Message ID 87cyoeb2sm.fsf@redhat.com
State New
Headers
Series RFC: PR 31761: Stop the linker from overwriting source files |

Checks

Context Check Description
linaro-tcwg-bot/tcwg_binutils_build--master-arm success Build passed
linaro-tcwg-bot/tcwg_binutils_build--master-aarch64 success Build passed
linaro-tcwg-bot/tcwg_binutils_check--master-aarch64 success Test passed
linaro-tcwg-bot/tcwg_binutils_check--master-arm success Test passed

Commit Message

Nick Clifton June 18, 2024, 5:04 p.m. UTC
  Hi Guys,

  Attached is a proposed patch to address one of the issues raised in
  PR 31761 - namely that the linker will happily overwrite a source file
  if it was invoked by mistake.  eg:

    ld -o foo.c foo.o

  The patch does not change the linker's behaviour of deleting the
  output file before writing to it, even if errors occur during the
  link.  I still consider this to be the correct behaviour.

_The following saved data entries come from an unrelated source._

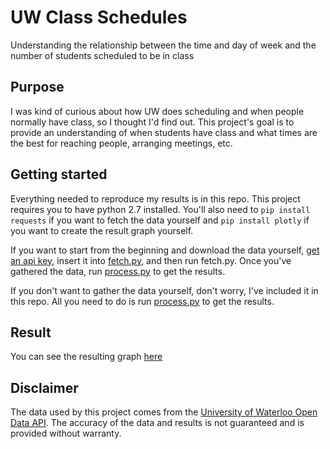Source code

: # UW Class Schedules
Understanding the relationship between the time and day of week and the number of students scheduled to be in class

## Purpose
I was kind of curious about how UW does scheduling and when people normally have class, so I thought I'd find out. This project's goal is to provide an understanding of when students have class and what times are the best for reaching people, arranging meetings, etc.

## Getting started
Everything needed to reproduce my results is in this repo. This project requires you to have python 2.7 installed. You'll also need to `pip install requests` if you want to fetch the data yourself and `pip install plotly` if you want to create the result graph yourself.

If you want to start from the beginning and download the data yourself, [get an api key](https://api.uwaterloo.ca/apikey/), insert it into [fetch.py](fetch.py), and then run fetch.py. Once you've gathered the data, run [process.py](process.py) to get the results.

If you don't want to gather the data yourself, don't worry, I've included it in this repo. All you need to do is run [process.py](process.py) to get the results.

## Result
You can see the resulting graph [here](http://mmmoussa.com/uw-class-schedules)

## Disclaimer
The data used by this project comes from the [University of Waterloo Open Data API](https://api.uwaterloo.ca). The accuracy of the data and results is not guaranteed and is provided without warranty.
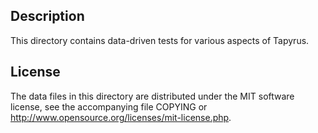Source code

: Description
------------

This directory contains data-driven tests for various aspects of Tapyrus.

License
--------

The data files in this directory are distributed under the MIT software
license, see the accompanying file COPYING or
http://www.opensource.org/licenses/mit-license.php.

  With the patch applied the linker will now behave like this:

    $ touch foo.c foo.o
    $ ld -o foo.c foo.o
    ld: fatal: output file 'foo.c' exists and is a known input file type
    You can suppress this error by linking with --noinhibit-exec
    $ echo $?
    1

  Any comments or suggestions ?

Cheers
  Nick
  

Comments

Jonathan Wakely June 18, 2024, 5:21 p.m. UTC | #1
On 18/06/24 18:04 +0100, Nick Clifton wrote:
>Hi Guys,
>
>  Attached is a proposed patch to address one of the issues raised in
>  PR 31761 - namely that the linker will happily overwrite a source file
>  if it was invoked by mistake.  eg:
>
>    ld -o foo.c foo.o
>
>  The patch does not change the linker's behaviour of deleting the
>  output file before writing to it, even if errors occur during the
>  link.  I still consider this to be the correct behaviour.
>
>  With the patch applied the linker will now behave like this:
>
>    $ touch foo.c foo.o
>    $ ld -o foo.c foo.o
>    ld: fatal: output file 'foo.c' exists and is a known input file type
>    You can suppress this error by linking with --noinhibit-exec

I see it already exists, but that option name looks odd to me. I would
expect it to be --no-inhibit-exec.

>    $ echo $?
>    1
>
>  Any comments or suggestions ?

Is .so a valid extension for both input and output files? So this
can't prevent overwriting those ... but that's probably OK.

>Cheers
>  Nick
>

>diff --git a/ld/ld.texi b/ld/ld.texi
>index cc0a37d44ad..537189dbf21 100644
>--- a/ld/ld.texi
>+++ b/ld/ld.texi
>@@ -994,6 +994,14 @@ Use @var{output} as the name for the program produced by @command{ld}; if this
> option is not specified, the name @file{a.out} is used by default.  The
> script command @code{OUTPUT} can also specify the output file name.
> 
>+Note - the linker will refuse to create an output file if its name
>+matches the name of any of the input files.
>+
>+In addition the linker will refuse to create an output file if it
>+already exists and its name has a file extension that matches a known
>+source file or input file extension.  eg .c or .o.  This behaviour can
>+be suppressed by using the @option{--noinhibit-exec} option.
>+
> @kindex --dependency-file=@var{depfile}
> @cindex dependency file
> @item --dependency-file=@var{depfile}
>@@ -2303,9 +2311,22 @@ archive files.
> @kindex --noinhibit-exec
> @item --noinhibit-exec
> Retain the executable output file whenever it is still usable.
>-Normally, the linker will not produce an output file if it encounters
>-errors during the link process; it exits without writing an output file
>-when it issues any error whatsoever.
>+Normally, the linker will only produce an output file if no errors
>+occurred during the linking process.  This option tells the linker to
>+produce the output file if at all possible, even if there were errors.
>+
>+Note - the output file is always deleted before it is written to.
>+This happens even if there are errors during the linking process.
>+This is done in order to prevent a user from running an old executable
>+thinking that it is the result of the latest invocation of the linker.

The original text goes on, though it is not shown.